A “1 Football Club”, programma radiofonico condotto da Luca Cerchione in onda su 1 Station Radio, è intervenuto Enzo Bucchioni, giornalista e scrittore.
"Secondo me sarà Vincenzo Italiano. Ci sono stati incontri e contatti già da tempo, è un profilo che piace da anni a De Laurentiis, che spesso segue allenatori che lo intrigano. Italiano lo segue dai tempi dello Spezia e i contatti non sono mai mancati. Va anche sottolineato che nel frattempo questo allenatore è cresciuto molto, con grande umiltà: ha rifiutato il Milan l’anno scorso per restare a Bologna e completare il suo percorso, ha fatto esperienza anche in Europa e oggi è un tecnico pronto. Io credo che a Napoli possa fare benissimo. Non mi aspetto colpi di scena. Si parla anche di Allegri come alternativa, ma per me non sarebbe un’operazione da De Laurentiis. Allegri viene da stagioni complicate, non è nel suo momento migliore. Italiano invece è in crescita costante: ha fatto diverse finali negli ultimi anni, anche se poi le ha perse, ma spesso con squadre che, sulla carta, non erano da quelle competizioni. Il lavoro che ha fatto si vede eccome".
A Milano chi va? Circolano diversi nomi importanti
"Sì, ho sentito anche io. Sono stati fatti diversi contatti: Xavi Hernández, Iraola e anche Thiago Motta, che è un vecchio pallino del Milan già dai tempi del post-Covid con Rangnick. Vediamo cosa sceglieranno. Io però una mia idea ce l’ho da tempo: lo dicevo già da un mese e mezzo, da quando si era capito che Conte sarebbe andato via o comunque avrebbe cambiato percorso. Il primo nome che avevo fatto era proprio quello di Xabi Alonso o comunque profili di quel tipo. C'è molta confusione al Milan e quando c'è confusione può succedere di tutto. Il problema è che, dopo una rivoluzione dirigenziale e tecnica, resta sempre una situazione instabile. E questo insospettisce. Ho l’impressione che il Milan non stia lavorando bene: si va contro le regole base del calcio, quelle del lavoro di squadra, della programmazione. Su Ibrahimovic dico una cosa chiara: è un grande individualista, con un ego importante. Ma in un club non si lavora da soli, si lavora in team. Se ognuno fa scelte e poi le cambia dopo due mesi, diventa difficile costruire qualcosa".

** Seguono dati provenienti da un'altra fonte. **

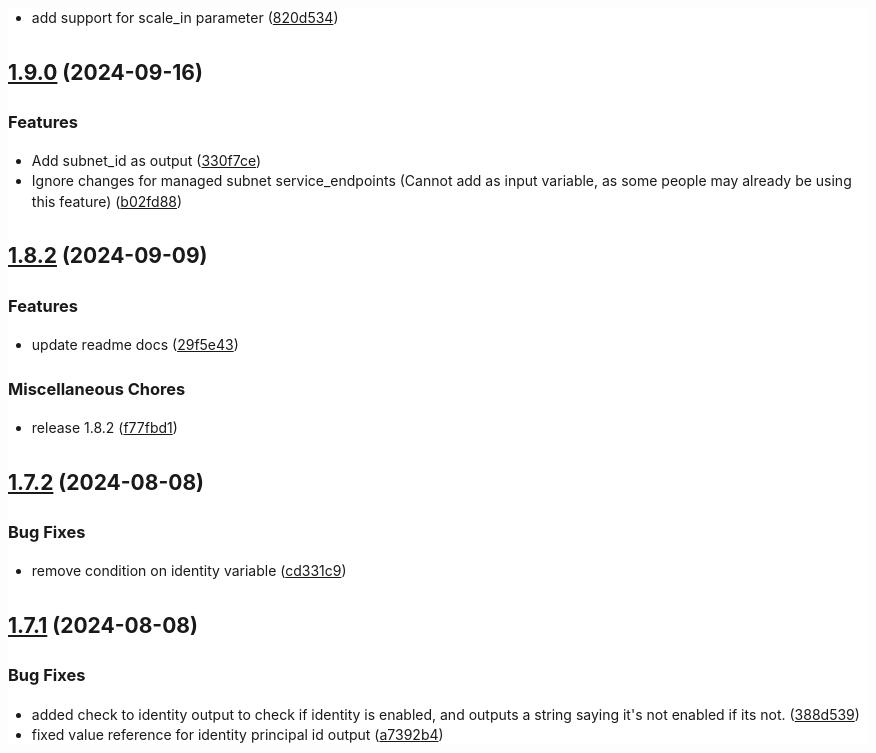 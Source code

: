 * add support for scale_in parameter ([820d534](https://github.com/fortytwoservices/terraform-azurerm-selfhostedrunnervmss/commit/820d534da382324befcde9a074c140e805479779))

## [1.9.0](https://github.com/fortytwoservices/terraform-azurerm-selfhostedrunnervmss/compare/v1.8.2...v1.9.0) (2024-09-16)


### Features

* Add subnet_id as output ([330f7ce](https://github.com/fortytwoservices/terraform-azurerm-selfhostedrunnervmss/commit/330f7ce33971f78ebc1369a159164e4ceecd070c))
* Ignore changes for managed subnet service_endpoints (Cannot add as input variable, as some people may already be using this feature) ([b02fd88](https://github.com/fortytwoservices/terraform-azurerm-selfhostedrunnervmss/commit/b02fd88f23308ab7d8c4d040e035e768e74ec054))

## [1.8.2](https://github.com/fortytwoservices/terraform-azurerm-selfhostedrunnervmss/compare/v1.7.2...v1.8.2) (2024-09-09)


### Features

* update readme docs ([29f5e43](https://github.com/fortytwoservices/terraform-azurerm-selfhostedrunnervmss/commit/29f5e43a06458731b53e91d9a4e5f1800e8981eb))


### Miscellaneous Chores

* release 1.8.2 ([f77fbd1](https://github.com/fortytwoservices/terraform-azurerm-selfhostedrunnervmss/commit/f77fbd147578165f655f82b7623f78eb064a0bb9))

## [1.7.2](https://github.com/fortytwoservices/terraform-azurerm-selfhostedrunnervmss/compare/v1.7.1...v1.7.2) (2024-08-08)


### Bug Fixes

* remove condition on identity variable ([cd331c9](https://github.com/fortytwoservices/terraform-azurerm-selfhostedrunnervmss/commit/cd331c932615acf582c621e518a3183bc02cd7b9))

## [1.7.1](https://github.com/fortytwoservices/terraform-azurerm-selfhostedrunnervmss/compare/v1.7.0...v1.7.1) (2024-08-08)


### Bug Fixes

* added check to identity output to check if identity is enabled, and outputs a string saying it's not enabled if its not. ([388d539](https://github.com/fortytwoservices/terraform-azurerm-selfhostedrunnervmss/commit/388d5396a762283081ccf02ba6ea5693746b0870))
* fixed value reference for identity principal id output ([a7392b4](https://github.com/fortytwoservices/terraform-azurerm-selfhostedrunnervmss/commit/a7392b403a250e1455dfab9512fe8e085f6bf17f))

Direttore, il suo giudizio sulla conferenza stampa post Napoli-Udinese tra Conte e De Laurentiis?
"È stata una situazione un po’ surreale, con toni anche ironici, a tratti quasi scolastici. Non è stato un addio bellissimo, anche se molto meglio rispetto a quello tra Spalletti e il Napoli, dove si era arrivati davvero allo scontro. Qui Conte aveva già deciso da tempo di andare via, ma non per problemi tecnici o di squadra. È una scelta più personale. Secondo me la nazionale rappresenta per lui un’opportunità diversa: dieci anni fa era arrivato forse troppo presto, oggi invece può essere un porto più tranquillo, dove continuare ad allenare ad alto livello ma con meno pressione rispetto a un club. Conte vive il calcio 24 ore su 24, e la nazionale può alleggerire un po’ questo carico".
Quindi è stato un addio inevitabile?
"Sì, un po’ sì. È sembrato quasi il classico 'chi vuole andar via e chi vuole trattenerlo', ma con ruoli già definiti. De Laurentiis, dal canto suo, non è uno che si presenta mai come sconfitto: riesce sempre a trasformare le situazioni a suo favore nella narrazione pubblica. È il suo modo di essere. Detto questo, bisogna riconoscere che ha fatto un lavoro enorme al Napoli. Due scudetti, crescita del club, solidità economica e internazionale. Non è poco. Sfido chiunque a dire che il Napoli, prima di lui, avesse questa continuità".
Il vero top player del Napoli dietro la scrivania è Aurelio De Laurentiis. È d’accordo?
"Assolutamente sì. L’ho appena detto. Ha una visione chiara, anche quando fa scelte che all’esterno sembrano controcorrente. Ma lui vede prima degli altri. Il rapporto con Conte, ad esempio, andava chiuso: quando l’energia del progetto si esaurisce, è giusto cambiare. De Laurentiis ha sempre preso decisioni forti, ma il risultato è sotto gli occhi di tutti. Gli scudetti di oggi sono figli del lavoro del sistema Napoli, non di un singolo. È una crescita costante che si vede anche nel brand internazionale. È un leader vero: duro quando serve, ma con una visione. E i leader fanno così. L’unica cosa che non ho mai capito bene è la situazione del Bari, ma lì c’è una gestione diversa, più familiare".